* **Supplied data**:
● ● ●

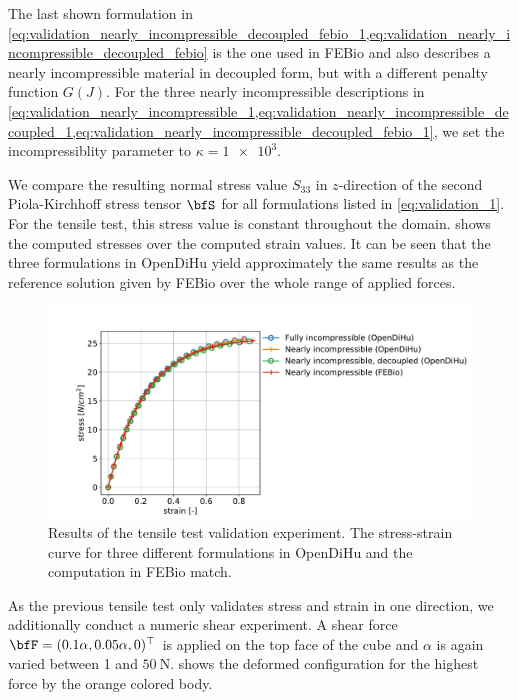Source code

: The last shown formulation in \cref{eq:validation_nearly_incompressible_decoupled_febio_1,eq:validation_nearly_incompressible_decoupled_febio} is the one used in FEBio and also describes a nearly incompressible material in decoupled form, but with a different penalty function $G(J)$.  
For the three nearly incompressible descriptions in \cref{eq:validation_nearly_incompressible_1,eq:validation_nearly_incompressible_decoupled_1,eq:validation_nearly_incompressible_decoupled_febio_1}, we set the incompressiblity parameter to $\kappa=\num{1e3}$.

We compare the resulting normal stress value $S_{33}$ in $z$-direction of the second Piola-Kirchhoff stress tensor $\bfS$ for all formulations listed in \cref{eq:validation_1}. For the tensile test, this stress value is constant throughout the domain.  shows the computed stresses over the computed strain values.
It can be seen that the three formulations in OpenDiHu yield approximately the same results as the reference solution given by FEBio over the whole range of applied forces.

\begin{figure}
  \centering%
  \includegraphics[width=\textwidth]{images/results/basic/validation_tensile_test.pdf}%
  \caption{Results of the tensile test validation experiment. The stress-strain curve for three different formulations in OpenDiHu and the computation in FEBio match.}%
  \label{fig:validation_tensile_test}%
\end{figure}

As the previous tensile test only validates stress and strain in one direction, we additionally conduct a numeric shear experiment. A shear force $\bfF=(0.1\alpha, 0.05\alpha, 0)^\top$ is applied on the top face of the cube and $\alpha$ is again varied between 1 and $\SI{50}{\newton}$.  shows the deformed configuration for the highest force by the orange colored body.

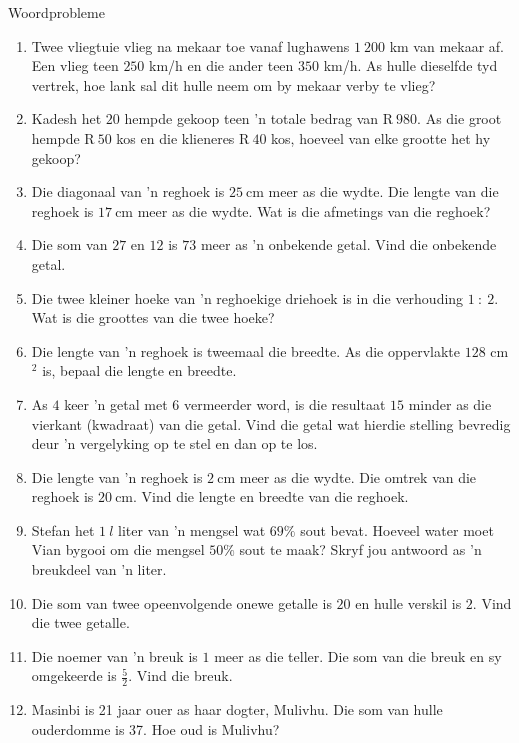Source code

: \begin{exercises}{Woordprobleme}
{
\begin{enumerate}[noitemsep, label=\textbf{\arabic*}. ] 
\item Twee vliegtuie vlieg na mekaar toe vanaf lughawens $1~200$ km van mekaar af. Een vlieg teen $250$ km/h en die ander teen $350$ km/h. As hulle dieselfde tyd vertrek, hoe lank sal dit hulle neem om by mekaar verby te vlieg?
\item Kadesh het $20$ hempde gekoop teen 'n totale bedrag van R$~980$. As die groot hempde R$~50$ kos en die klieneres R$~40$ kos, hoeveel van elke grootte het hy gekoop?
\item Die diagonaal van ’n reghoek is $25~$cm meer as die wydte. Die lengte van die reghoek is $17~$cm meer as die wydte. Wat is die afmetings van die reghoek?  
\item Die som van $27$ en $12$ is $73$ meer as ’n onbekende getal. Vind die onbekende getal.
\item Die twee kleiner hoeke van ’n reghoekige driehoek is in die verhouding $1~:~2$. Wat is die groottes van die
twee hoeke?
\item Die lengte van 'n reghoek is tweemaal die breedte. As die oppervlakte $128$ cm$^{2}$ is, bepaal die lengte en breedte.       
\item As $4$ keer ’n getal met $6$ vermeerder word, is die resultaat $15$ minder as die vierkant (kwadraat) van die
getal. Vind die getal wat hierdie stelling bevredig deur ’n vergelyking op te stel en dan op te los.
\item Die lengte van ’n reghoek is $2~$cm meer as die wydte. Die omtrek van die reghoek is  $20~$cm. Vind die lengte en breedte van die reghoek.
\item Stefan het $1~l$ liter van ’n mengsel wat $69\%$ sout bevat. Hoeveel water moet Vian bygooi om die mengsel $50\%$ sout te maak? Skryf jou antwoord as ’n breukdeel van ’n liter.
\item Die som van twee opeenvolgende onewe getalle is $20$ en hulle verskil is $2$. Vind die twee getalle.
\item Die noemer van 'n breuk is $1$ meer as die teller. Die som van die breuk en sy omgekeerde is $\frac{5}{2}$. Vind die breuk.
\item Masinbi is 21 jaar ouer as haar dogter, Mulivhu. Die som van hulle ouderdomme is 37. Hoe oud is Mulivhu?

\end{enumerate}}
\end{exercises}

● ● ●

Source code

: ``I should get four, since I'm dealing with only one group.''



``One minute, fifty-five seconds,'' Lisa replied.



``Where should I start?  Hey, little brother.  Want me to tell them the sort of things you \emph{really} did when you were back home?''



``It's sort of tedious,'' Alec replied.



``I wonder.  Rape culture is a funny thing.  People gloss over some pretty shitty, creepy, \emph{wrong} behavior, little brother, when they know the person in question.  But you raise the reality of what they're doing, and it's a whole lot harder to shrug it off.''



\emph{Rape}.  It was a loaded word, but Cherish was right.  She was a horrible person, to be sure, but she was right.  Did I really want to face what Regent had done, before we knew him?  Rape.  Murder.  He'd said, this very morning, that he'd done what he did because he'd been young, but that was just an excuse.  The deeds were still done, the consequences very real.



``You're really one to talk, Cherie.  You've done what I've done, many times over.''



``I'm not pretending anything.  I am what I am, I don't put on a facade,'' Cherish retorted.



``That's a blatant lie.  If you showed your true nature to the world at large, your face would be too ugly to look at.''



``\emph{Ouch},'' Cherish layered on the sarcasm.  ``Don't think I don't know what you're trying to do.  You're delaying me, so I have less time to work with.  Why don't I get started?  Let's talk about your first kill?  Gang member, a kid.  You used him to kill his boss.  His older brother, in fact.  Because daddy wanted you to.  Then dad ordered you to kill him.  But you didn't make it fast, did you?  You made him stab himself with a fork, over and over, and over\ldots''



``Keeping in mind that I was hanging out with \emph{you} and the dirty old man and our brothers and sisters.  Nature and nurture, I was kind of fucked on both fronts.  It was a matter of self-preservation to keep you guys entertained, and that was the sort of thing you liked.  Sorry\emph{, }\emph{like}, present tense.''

● ● ●

Please state how many lines hold the string "label" in the listing above, giving the figure alone.

* **Answer box**: 2